The development of natural or synthetic polycations able to interact with nucleic acids and condense them into nanoparticles known as polyplexes, faces several unresolved challenges at the cellular level. Key issues include the intracellular trafficking of polyplexes, the endosomal escape and the release of nucleic acids into the cytosol, which are considered major bottlenecks for efficient protein expression. Here, we aim at gaining fundamental insights into the stability of polyplexes in biological media and their uptake and intracellular trafficking, while correlating data of the expression of reporter protein with both the molecular characteristics of various poly(ethylenimines) (PEI) and the physicochemical characteristics of PEI/peGFP-C3 polyplexes.
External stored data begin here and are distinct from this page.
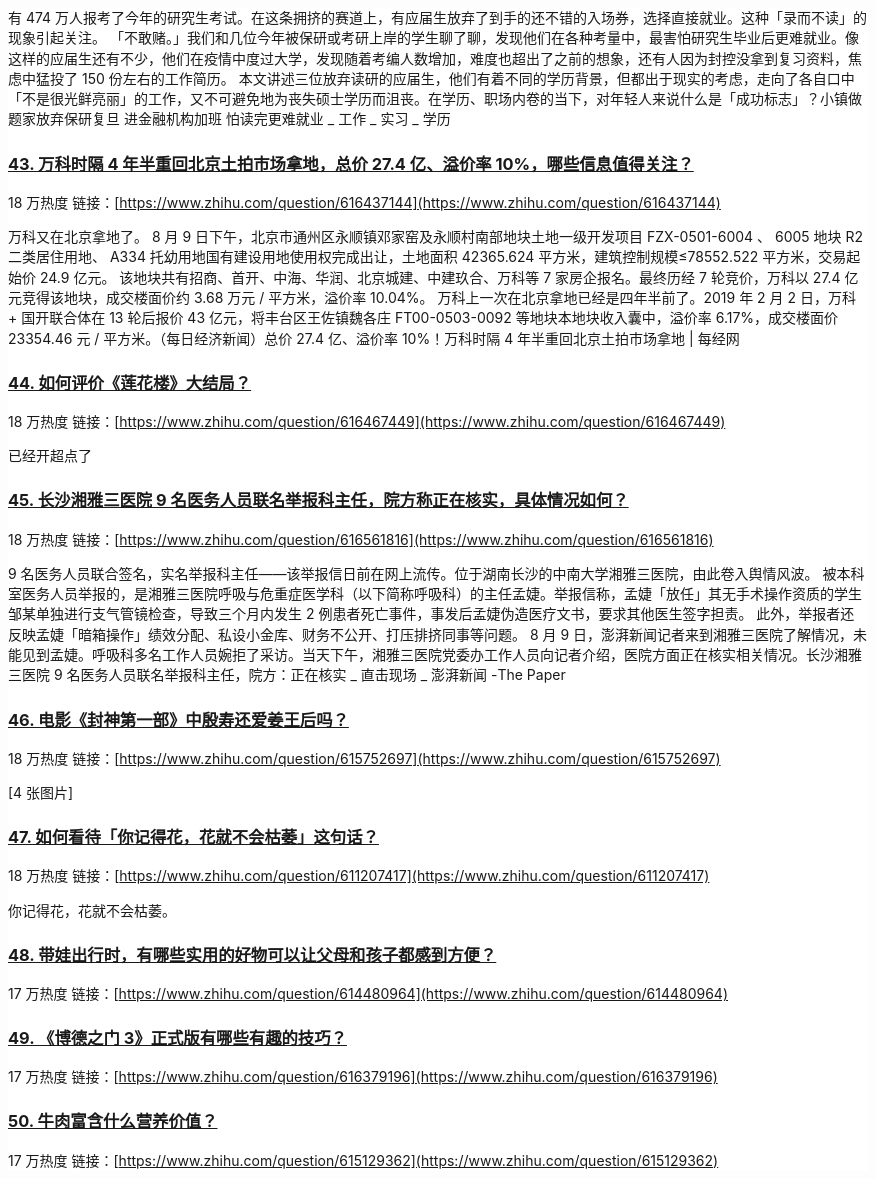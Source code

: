 有 474 万人报考了今年的研究生考试。在这条拥挤的赛道上，有应届生放弃了到手的还不错的入场券，选择直接就业。这种「录而不读」的现象引起关注。 「不敢赌。」我们和几位今年被保研或考研上岸的学生聊了聊，发现他们在各种考量中，最害怕研究生毕业后更难就业。像这样的应届生还有不少，他们在疫情中度过大学，发现随着考编人数增加，难度也超出了之前的想象，还有人因为封控没拿到复习资料，焦虑中猛投了 150 份左右的工作简历。 本文讲述三位放弃读研的应届生，他们有着不同的学历背景，但都出于现实的考虑，走向了各自口中「不是很光鲜亮丽」的工作，又不可避免地为丧失硕士学历而沮丧。在学历、职场内卷的当下，对年轻人来说什么是「成功标志」？小镇做题家放弃保研复旦 进金融机构加班 怕读完更难就业 _ 工作 _ 实习 _ 学历

### [43. 万科时隔 4 年半重回北京土拍市场拿地，总价 27.4 亿、溢价率 10%，哪些信息值得关注？](https://www.zhihu.com/question/616437144)
18 万热度 链接：[https://www.zhihu.com/question/616437144](https://www.zhihu.com/question/616437144)

万科又在北京拿地了。 8 月 9 日下午，北京市通州区永顺镇邓家窑及永顺村南部地块土地一级开发项目 FZX-0501-6004 、 6005 地块 R2 二类居住用地、 A334 托幼用地国有建设用地使用权完成出让，土地面积 42365.624 平方米，建筑控制规模≤78552.522 平方米，交易起始价 24.9 亿元。 该地块共有招商、首开、中海、华润、北京城建、中建玖合、万科等 7 家房企报名。最终历经 7 轮竞价，万科以 27.4 亿元竞得该地块，成交楼面价约 3.68 万元 / 平方米，溢价率 10.04%。 万科上一次在北京拿地已经是四年半前了。2019 年 2 月 2 日，万科 + 国开联合体在 13 轮后报价 43 亿元，将丰台区王佐镇魏各庄 FT00-0503-0092 等地块本地块收入囊中，溢价率 6.17%，成交楼面价 23354.46 元 / 平方米。（每日经济新闻）总价 27.4 亿、溢价率 10%！万科时隔 4 年半重回北京土拍市场拿地 | 每经网

### [44. 如何评价《莲花楼》大结局？](https://www.zhihu.com/question/616467449)
18 万热度 链接：[https://www.zhihu.com/question/616467449](https://www.zhihu.com/question/616467449)

已经开超点了

### [45. 长沙湘雅三医院 9 名医务人员联名举报科主任，院方称正在核实，具体情况如何？](https://www.zhihu.com/question/616561816)
18 万热度 链接：[https://www.zhihu.com/question/616561816](https://www.zhihu.com/question/616561816)

9 名医务人员联合签名，实名举报科主任——该举报信日前在网上流传。位于湖南长沙的中南大学湘雅三医院，由此卷入舆情风波。 被本科室医务人员举报的，是湘雅三医院呼吸与危重症医学科（以下简称呼吸科）的主任孟婕。举报信称，孟婕「放任」其无手术操作资质的学生邹某单独进行支气管镜检查，导致三个月内发生 2 例患者死亡事件，事发后孟婕伪造医疗文书，要求其他医生签字担责。 此外，举报者还反映孟婕「暗箱操作」绩效分配、私设小金库、财务不公开、打压排挤同事等问题。 8 月 9 日，澎湃新闻记者来到湘雅三医院了解情况，未能见到孟婕。呼吸科多名工作人员婉拒了采访。当天下午，湘雅三医院党委办工作人员向记者介绍，医院方面正在核实相关情况。长沙湘雅三医院 9 名医务人员联名举报科主任，院方：正在核实 _ 直击现场 _ 澎湃新闻 -The Paper

### [46. 电影《封神第一部》中殷寿还爱姜王后吗？](https://www.zhihu.com/question/615752697)
18 万热度 链接：[https://www.zhihu.com/question/615752697](https://www.zhihu.com/question/615752697)

[4 张图片]

### [47. 如何看待「你记得花，花就不会枯萎」这句话？](https://www.zhihu.com/question/611207417)
18 万热度 链接：[https://www.zhihu.com/question/611207417](https://www.zhihu.com/question/611207417)

你记得花，花就不会枯萎。

### [48. 带娃出行时，有哪些实用的好物可以让父母和孩子都感到方便？](https://www.zhihu.com/question/614480964)
17 万热度 链接：[https://www.zhihu.com/question/614480964](https://www.zhihu.com/question/614480964)



### [49. 《博德之门 3》正式版有哪些有趣的技巧？](https://www.zhihu.com/question/616379196)
17 万热度 链接：[https://www.zhihu.com/question/616379196](https://www.zhihu.com/question/616379196)



### [50. 牛肉富含什么营养价值？](https://www.zhihu.com/question/615129362)
17 万热度 链接：[https://www.zhihu.com/question/615129362](https://www.zhihu.com/question/615129362)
For this, we chosen four samples of PEI, selected as a model polycation, with different molecular weights (Mw = 0.8, 20, 25 and 60 kg/mol) and structures (linear and branched). We found that the in vitro and in vivo stability of PEI/peGFP-C3 polyplexes, their cell internalization and transfection efficiency is dependent on the variation of polycation Mw and structure, as well as the intrinsic properties of polyplexes, such as the charge ratio (R=[N ⁺ ]/[P ⁻ ]). A relation between the percentage of positive cells to green fluorescent protein (GFP) and the amount of internalized nucleic acid (cyanine 5-peGFP-C3) allowed revealing the molecular characteristics of PEI promoting both higher both cell internalization and GFP expression on HEK293T cells. In the long term, the outcome of this work will be to propose guidelines to help design more effective, and less cytotoxic non-viral gene carriers with a great potential for new therapeutic applications.